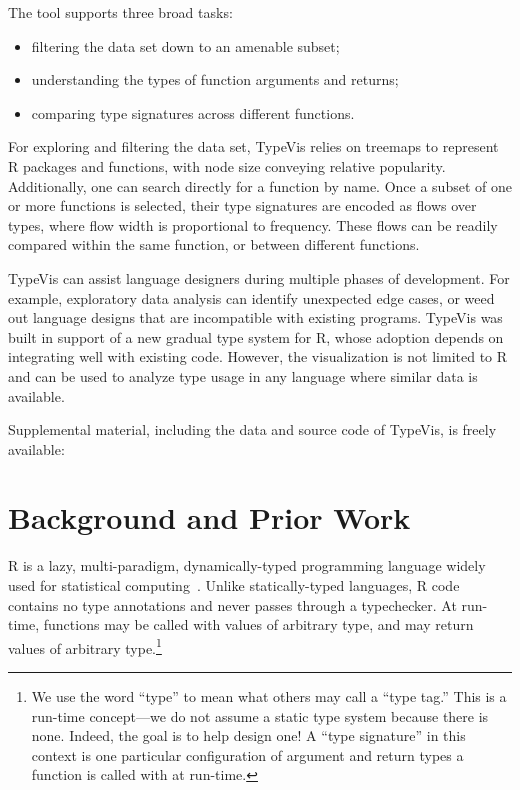 \documentclass{vgtc}                          %
\newcommand{\typevis}{{\sc TypeVis}\xspace}
\begin{document}
The tool supports three broad tasks:
\begin{itemize}
  \setlength\itemsep{0em}
  \item filtering the data set down to an amenable subset;
  \item understanding the types of function arguments and returns;
  \item comparing type signatures across different functions.
\end{itemize}
For exploring and filtering the data set,
\typevis relies on treemaps to represent R packages and functions,
with node size conveying relative popularity.
Additionally, one can search directly for a function by name.
Once a subset of one or more functions is selected,
their type signatures are encoded as flows over types,
where flow width is proportional to frequency.
These flows can be readily compared within the same function,
or between different functions.

\typevis can assist language designers during multiple phases of development.
For example, exploratory data analysis can identify unexpected edge cases,
or weed out language designs that are incompatible with existing programs.
\typevis was built in support of a new gradual type system for R,
whose adoption depends on integrating well with existing code.
However, the visualization is not limited to R and can be used to
analyze type usage in any language where similar data is available.

Supplemental material, including the data and source code of
\typevis, is freely available: 


\section{Background and Prior Work}

R is a lazy, multi-paradigm, dynamically-typed programming language
widely used for statistical computing~\cite{morandat:2012}.
Unlike statically-typed languages,
R code contains no type annotations
and never passes through a typechecker.
At run-time,
functions may be called with values of arbitrary type,
and may return values of arbitrary type.\footnote{
  We use the word ``type'' to mean what others may call a ``type tag.''
  This is a run-time concept---we do not assume a static type system
  because there is none. Indeed, the goal is to help design one!
  A ``type signature'' in this context is one particular configuration
  of argument and return types a function is called with at run-time.
}
\end{document}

### What you have to do
Look above for the line with "The tool supports" and the line with "was built in". Retype those two lines and every line between them exactly, adding nothing.

### Output below
The tool supports three broad tasks:
\begin{itemize}
  \setlength\itemsep{0em}
  \item filtering the data set down to an amenable subset;
  \item understanding the types of function arguments and returns;
  \item comparing type signatures across different functions.
\end{itemize}
For exploring and filtering the data set,
\typevis relies on treemaps to represent R packages and functions,
with node size conveying relative popularity.
Additionally, one can search directly for a function by name.
Once a subset of one or more functions is selected,
their type signatures are encoded as flows over types,
where flow width is proportional to frequency.
These flows can be readily compared within the same function,
or between different functions.

\typevis can assist language designers during multiple phases of development.
For example, exploratory data analysis can identify unexpected edge cases,
or weed out language designs that are incompatible with existing programs.
\typevis was built in support of a new gradual type system for R,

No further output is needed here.